Speaking of cmake, there is a bug in the cmake included in debian that prevents it from building opencv correctly. I was lazy and simply grabbed a binary of the latest cmake,

wget http://www.cmake.org/files/v2.8/cmake-2.8.9-Linux-i386.tar.gz

which worked on my debian build, but it’s better to compile it if you plan to continue using it for more than a one-off build.

Finally, understanding opencv’s cmake flags is important for getting everything stitched together:

PYTHON_EXECUTABLE=~/.pythonbrew/venvs/Python-2.7.3/{venv-name}/bin/python
PYTHON_INCLUDE_DIR=~/.pythonbrew/venvs/Python-2.7.3/debian/include/python2.7
PYTHON_LIBRARY=~/.pythonbrew/pythons/Python-2.7.3/lib/libpython2.7.so

Additionally, if you find that numpy isn’t autodetected, you can specify

PYTHON_NUMPY_INCLUDE_DIR=~/.pythonbrew/venvs/Python-2.7.3/debian/lib/python2.7/site-packages/numpy/core/include

You can also specify your virtualenv path to install the python libraries

PYTHON_PACKAGES_PATH=~/.pythonbrew/venvs/Python-2.7.3/{venv-name}/lib/python2.7/site-packages

or just symlink/copy the resulting cv2.so and cv.py files there later.
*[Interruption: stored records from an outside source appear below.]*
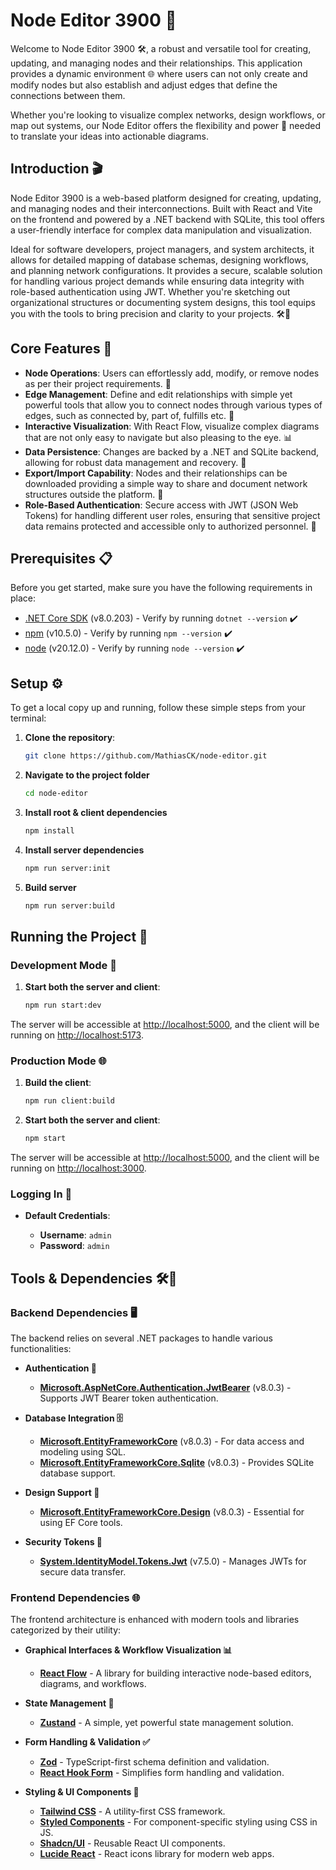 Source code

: # Node Editor 3900 🌟

Welcome to Node Editor 3900 🛠️, a robust and versatile tool for creating, updating, and managing nodes and their relationships. This application provides a dynamic environment 🌐 where users can not only create and modify nodes but also establish and adjust edges that define the connections between them. 

Whether you're looking to visualize complex networks, design workflows, or map out systems, our Node Editor offers the flexibility and power 🔌 needed to translate your ideas into actionable diagrams.

## Introduction 🎬

Node Editor 3900 is a web-based platform designed for creating, updating, and managing nodes and their interconnections. Built with React and Vite on the frontend and powered by a .NET backend with SQLite, this tool offers a user-friendly interface for complex data manipulation and visualization. 

Ideal for software developers, project managers, and system architects, it allows for detailed mapping of database schemas, designing workflows, and planning network configurations. It provides a secure, scalable solution for handling various project demands while ensuring data integrity with role-based authentication using JWT. Whether you're sketching out organizational structures or documenting system designs, this tool equips you with the tools to bring precision and clarity to your projects. 🛠️🔐

## Core Features 🚀

- **Node Operations**: Users can effortlessly add, modify, or remove nodes as per their project requirements. 🎨
- **Edge Management**: Define and edit relationships with simple yet powerful tools that allow you to connect nodes through various types of edges, such as connected by, part of, fulfills etc. 🔗
- **Interactive Visualization**: With React Flow, visualize complex diagrams that are not only easy to navigate but also pleasing to the eye. 📊
- **Data Persistence**: Changes are backed by a .NET and SQLite backend, allowing for robust data management and recovery. 💾
- **Export/Import Capability**: Nodes and their relationships can be downloaded providing a simple way to share and document network structures outside the platform. 📁
- **Role-Based Authentication**: Secure access with JWT (JSON Web Tokens) for handling different user roles, ensuring that sensitive project data remains protected and accessible only to authorized personnel. 🔐

## Prerequisites 📋

Before you get started, make sure you have the following requirements in place:

- [.NET Core SDK](https://dotnet.microsoft.com/download) (v8.0.203) - Verify by running `dotnet --version` ✔️
- [npm](https://www.npmjs.com/) (v10.5.0) - Verify by running `npm --version` ✔️
- [node](https://nodejs.org/en) (v20.12.0) - Verify by running `node --version` ✔️

## Setup ⚙️

To get a local copy up and running, follow these simple steps from your terminal:

1. **Clone the repository**:

   ```bash
   git clone https://github.com/MathiasCK/node-editor.git
   ```

2. **Navigate to the project folder**

   ```bash
   cd node-editor
   ```

3. **Install root & client dependencies**

   ```bash
   npm install
   ```

4. **Install server dependencies**

   ```bash
   npm run server:init
   ```

5. **Build server**

   ```bash
   npm run server:build
   ```

## Running the Project 🚀

### Development Mode 🔧

1. **Start both the server and client**:

   ```bash
   npm run start:dev
   ```

The server will be accessible at [http://localhost:5000](http://localhost:5000), and the client will be running on [http://localhost:5173](http://localhost:5173).

### Production Mode 🌐

1. **Build the client**:

   ```bash
   npm run client:build
   ```

2. **Start both the server and client**:

   ```bash
   npm start
   ```

The server will be accessible at [http://localhost:5000](http://localhost:5000), and the client will be running on [http://localhost:3000](http://localhost:3000).

### Logging In 🔑

- **Default Credentials**:

  - **Username**: `admin`
  - **Password**: `admin`

## Tools & Dependencies 🛠️🧰

### Backend Dependencies 🖥️

The backend relies on several .NET packages to handle various functionalities:

- **Authentication 🔐**
  - **[Microsoft.AspNetCore.Authentication.JwtBearer](https://www.nuget.org/packages/Microsoft.AspNetCore.Authentication.JwtBearer/)** (v8.0.3) - Supports JWT Bearer token authentication.

- **Database Integration 🗄️**
  - **[Microsoft.EntityFrameworkCore](https://www.nuget.org/packages/Microsoft.EntityFrameworkCore/)** (v8.0.3) - For data access and modeling using SQL.
  - **[Microsoft.EntityFrameworkCore.Sqlite](https://www.nuget.org/packages/Microsoft.EntityFrameworkCore.Sqlite/)** (v8.0.3) - Provides SQLite database support.
  
- **Design Support 🎨**
  - **[Microsoft.EntityFrameworkCore.Design](https://www.nuget.org/packages/Microsoft.EntityFrameworkCore.Design/)** (v8.0.3) - Essential for using EF Core tools.

- **Security Tokens 🔑**
  - **[System.IdentityModel.Tokens.Jwt](https://www.nuget.org/packages/System.IdentityModel.Tokens.Jwt/)** (v7.5.0) - Manages JWTs for secure data transfer.

### Frontend Dependencies 🌐

The frontend architecture is enhanced with modern tools and libraries categorized by their utility:

- **Graphical Interfaces & Workflow Visualization 📊**
  - **[React Flow](https://reactflow.dev/)** - A library for building interactive node-based editors, diagrams, and workflows.

- **State Management 🔄**
  - **[Zustand](https://github.com/pmndrs/zustand)** - A simple, yet powerful state management solution.

- **Form Handling & Validation ✅**
  - **[Zod](https://github.com/colinhacks/zod)** - TypeScript-first schema definition and validation.
  - **[React Hook Form](https://react-hook-form.com/)** - Simplifies form handling and validation.

- **Styling & UI Components 🎨**
  - **[Tailwind CSS](https://tailwindcss.com/)** - A utility-first CSS framework.
  - **[Styled Components](https://styled-components.com/)** - For component-specific styling using CSS in JS.
  - **[Shadcn/UI](https://github.com/shadcn/ui)** - Reusable React UI components.
  - **[Lucide React](https://github.com/lucide-icons/lucide)** - React icons library for modern web apps.





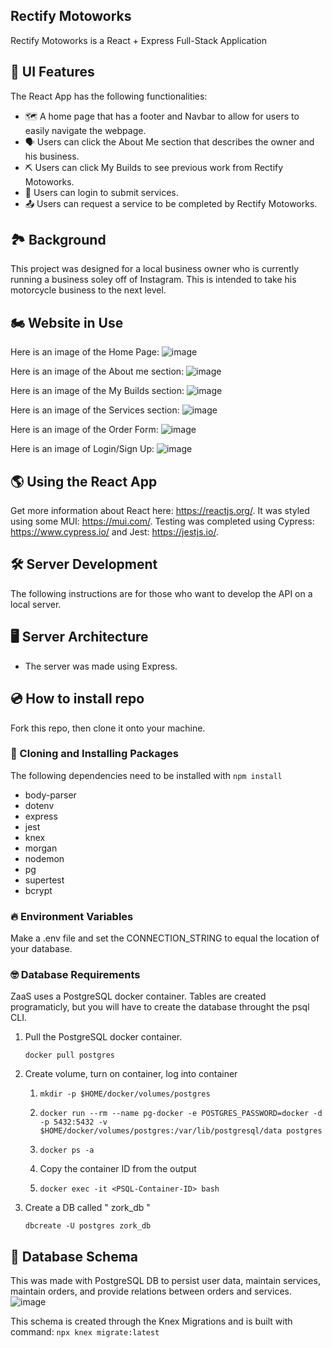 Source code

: ## Rectify Motoworks
Rectify Motoworks is a React + Express Full-Stack Application 

## 🎉 UI Features
The React App has the following functionalities:
- 🗺 A home page that has a footer and Navbar to allow for users to easily navigate the webpage. 
- 🗣 Users can click the About Me section that describes the owner and his business.
- ⛏ Users can click My Builds to see previous work from Rectify Motoworks.
- 🧩 Users can login to submit services.
- 📤 Users can request a service to be completed by Rectify Motoworks. 

## 🏞 Background 
This project was designed for a local business owner who is currently running a business soley off of Instagram. This is intended to take his motorcycle business to the next level. 

## 🏍 Website in Use
Here is an image of the Home Page:
![image](https://user-images.githubusercontent.com/96899068/158696609-79da42e2-4d3d-4888-a781-760cdd811b3e.png)

Here is an image of the About me section: 
![image](https://user-images.githubusercontent.com/96899068/158696853-6a76d52d-d285-43fa-b12b-5f8aa591b3c0.png)

Here is an image of the My Builds section:
![image](https://user-images.githubusercontent.com/96899068/158696785-8a1ea9be-1804-49fb-9940-84e6eebbe6f6.png)

Here is an image of the Services section: 
![image](https://user-images.githubusercontent.com/96899068/158696934-9eb2489c-f049-426d-9906-903f619995ca.png)

Here is an image of the Order Form:
![image](https://user-images.githubusercontent.com/96899068/158697505-d2444f17-f8f4-41dd-8701-d16f914150bb.png)

Here is an image of Login/Sign Up: 
![image](https://user-images.githubusercontent.com/96899068/158697171-1ec2617f-f067-492f-b866-3f0d70df013f.png)

## 🌎 Using the React App
Get more information about React here: https://reactjs.org/.
It was styled using some MUI: https://mui.com/.
Testing was completed using Cypress: https://www.cypress.io/ and Jest: https://jestjs.io/.


## 🛠 Server Development
The following instructions are for those who want to develop the API on a local server.

## 🖥️ Server Architecture 
- The server was made using Express.

## 💿 How to install repo
Fork this repo, then clone it onto your machine.

### 🤲 Cloning and Installing Packages
The following dependencies need to be installed with ``` npm install ``` 
- body-parser 
- dotenv
- express
- jest
- knex
- morgan
- nodemon
- pg
- supertest
- bcrypt

### 🔥 Environment Variables
Make a .env file and set the CONNECTION_STRING to equal the location of your database. 

### 🤓 Database Requirements
ZaaS uses a PostgreSQL docker container. Tables are created programaticly, but you will have to create the database throught the psql CLI.
1. Pull the PostgreSQL docker container.

    ``` docker pull postgres ```

2. Create volume, turn on container, log into container
    1.  ```mkdir -p $HOME/docker/volumes/postgres```
    
    2.  ```docker run --rm --name pg-docker -e POSTGRES_PASSWORD=docker -d -p 5432:5432 -v $HOME/docker/volumes/postgres:/var/lib/postgresql/data postgres```

    3. ```docker ps -a```
    
    4. Copy the container ID from the output

    5. ``` docker exec -it <PSQL-Container-ID> bash ```
3. Create a DB called " zork_db "

    ```dbcreate -U postgres zork_db```

##  🚀 Database Schema
This was made with PostgreSQL DB to persist user data, maintain services, maintain orders, and provide relations between orders and services.
![image](https://user-images.githubusercontent.com/96899068/158684855-b15e0944-33c1-4cdc-a5c1-a26485ba30c0.png)


This schema is created through the Knex Migrations and is built with command: ``` npx knex migrate:latest ```


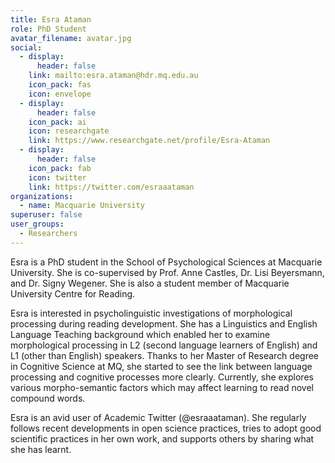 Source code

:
 ```yaml
---
title: Esra Ataman
role: PhD Student
avatar_filename: avatar.jpg
social:
  - display:
      header: false
    link: mailto:esra.ataman@hdr.mq.edu.au
    icon_pack: fas
    icon: envelope
  - display:
      header: false
    icon_pack: ai
    icon: researchgate
    link: https://www.researchgate.net/profile/Esra-Ataman
  - display:
      header: false
    icon_pack: fab
    icon: twitter
    link: https://twitter.com/esraaataman
organizations:
  - name: Macquarie University
superuser: false
user_groups:
  - Researchers
---
```

Esra is a PhD student in the School of Psychological Sciences at Macquarie University. She is co-supervised by Prof. Anne Castles, Dr. Lisi Beyersmann, and Dr. Signy Wegener. She is also a student member of Macquarie University Centre for Reading.

Esra is interested in psycholinguistic investigations of morphological processing during reading development. She has a Linguistics and English Language Teaching background which enabled her to examine morphological processing in L2 (second language learners of English) and L1 (other than English) speakers. Thanks to her Master of Research degree in Cognitive Science at MQ, she started to see the link between language processing and cognitive processes more clearly. Currently, she explores various morpho-semantic factors which may affect learning to read novel compound words.

Esra is an avid user of Academic Twitter (@esraaataman). She regularly follows recent developments in open science practices, tries to adopt good scientific practices in her own work, and supports others by sharing what she has learnt. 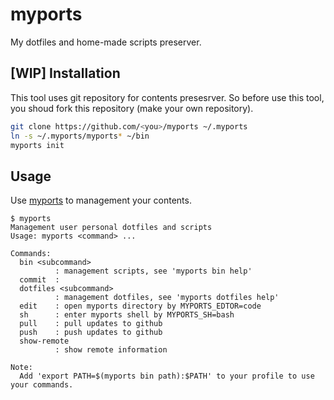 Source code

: # myports

My dotfiles and home-made scripts preserver.

## [WIP] Installation

This tool uses git repository for contents presesrver.
So before use this tool, you shoud fork this repository
(make your own repository).

```sh
git clone https://github.com/<you>/myports ~/.myports
ln -s ~/.myports/myports* ~/bin
myports init
```

## Usage

Use [myports](./myports) to management your contents.

```
$ myports
Management user personal dotfiles and scripts
Usage: myports <command> ...

Commands:
  bin <subcommand>
          : management scripts, see 'myports bin help'
  commit  : 
  dotfiles <subcommand>
          : management dotfiles, see 'myports dotfiles help'
  edit    : open myports directory by MYPORTS_EDTOR=code
  sh      : enter myports shell by MYPORTS_SH=bash
  pull    : pull updates to github
  push    : push updates to github
  show-remote
          : show remote information

Note:
  Add 'export PATH=$(myports bin path):$PATH' to your profile to use your commands.
``` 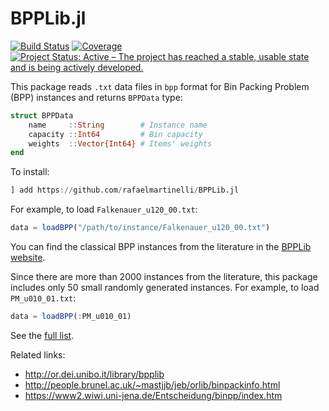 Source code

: # BPPLib.jl

<!-- [![Stable](https://img.shields.io/badge/docs-stable-blue.svg)](https://rafaelmartinelli.github.io/BPPLib.jl/stable)
[![Dev](https://img.shields.io/badge/docs-dev-blue.svg)](https://rafaelmartinelli.github.io/BPPLib.jl/dev) -->
[![Build Status](https://github.com/rafaelmartinelli/BPPLib.jl/workflows/CI/badge.svg)](https://github.com/rafaelmartinelli/BPPLib.jl/actions)
[![Coverage](https://codecov.io/gh/rafaelmartinelli/BPPLib.jl/branch/main/graph/badge.svg)](https://codecov.io/gh/rafaelmartinelli/BPPLib.jl)
[![Project Status: Active – The project has reached a stable, usable state and is being actively developed.](https://www.repostatus.org/badges/latest/active.svg)](https://www.repostatus.org/#active)

This package reads `.txt` data files in `bpp` format for Bin Packing Problem (BPP) instances and returns `BPPData` type:

```julia
struct BPPData
    name     ::String        # Instance name
    capacity ::Int64         # Bin capacity
    weights  ::Vector{Int64} # Items' weights
end
```

To install:
```julia
] add https://github.com/rafaelmartinelli/BPPLib.jl
```

For example, to load `Falkenauer_u120_00.txt`:
```julia
data = loadBPP("/path/to/instance/Falkenauer_u120_00.txt")
```

You can find the classical BPP instances from the literature in the [BPPLib website](http://or.dei.unibo.it/library/bpplib).

Since there are more than 2000 instances from the literature, this package includes only 50 small randomly generated instances. For example, to load `PM_u010_01.txt`: 
```julia
data = loadBPP(:PM_u010_01)
```
See the [full list](https://github.com/rafaelmartinelli/BPPLib.jl/tree/main/data).

Related links:
- http://or.dei.unibo.it/library/bpplib
- http://people.brunel.ac.uk/~mastjjb/jeb/orlib/binpackinfo.html
- https://www2.wiwi.uni-jena.de/Entscheidung/binpp/index.htm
Putting it all together, I used this command to generate the makefile which compiles correctly against pythonbrew’s python (where debian is my virtualenv name):

~/cmake-2.8.9-Linux-i386/bin/cmake \
-D CMAKE_INSTALL_PREFIX=../build \
-D BUILD_NEW_PYTHON_SUPPORT=ON \
-D BUILD_PYTHON_SUPPORT=ON \
-D BUILD_EXAMPLES=OFF \
-D PYTHON_EXECUTABLE=~/.pythonbrew/venvs/Python-2.7.3/debian/bin/python \
-D PYTHON_INCLUDE_DIR=~/.pythonbrew/venvs/Python-2.7.3/debian/include/python2.7 \
-D PYTHON_LIBRARY=~/.pythonbrew/pythons/Python-2.7.3/lib/libpython2.7.so \
-D PYTHON_NUMPY_INCLUDE_DIR=~/.pythonbrew/venvs/Python-2.7.3/debian/lib/python2.7/site-packages/numpy/core/include \
-D PYTHON_PACKAGES_PATH=~/.pythonbrew/venvs/Python-2.7.3/debian/lib/python2.7/site-packages \
../
make
make install

Depending on what you’re doing, there may be other tricks with LD_LIBRARY_PATH to make specific things work, but your pythonbrewed python should be primed to access opencv from here.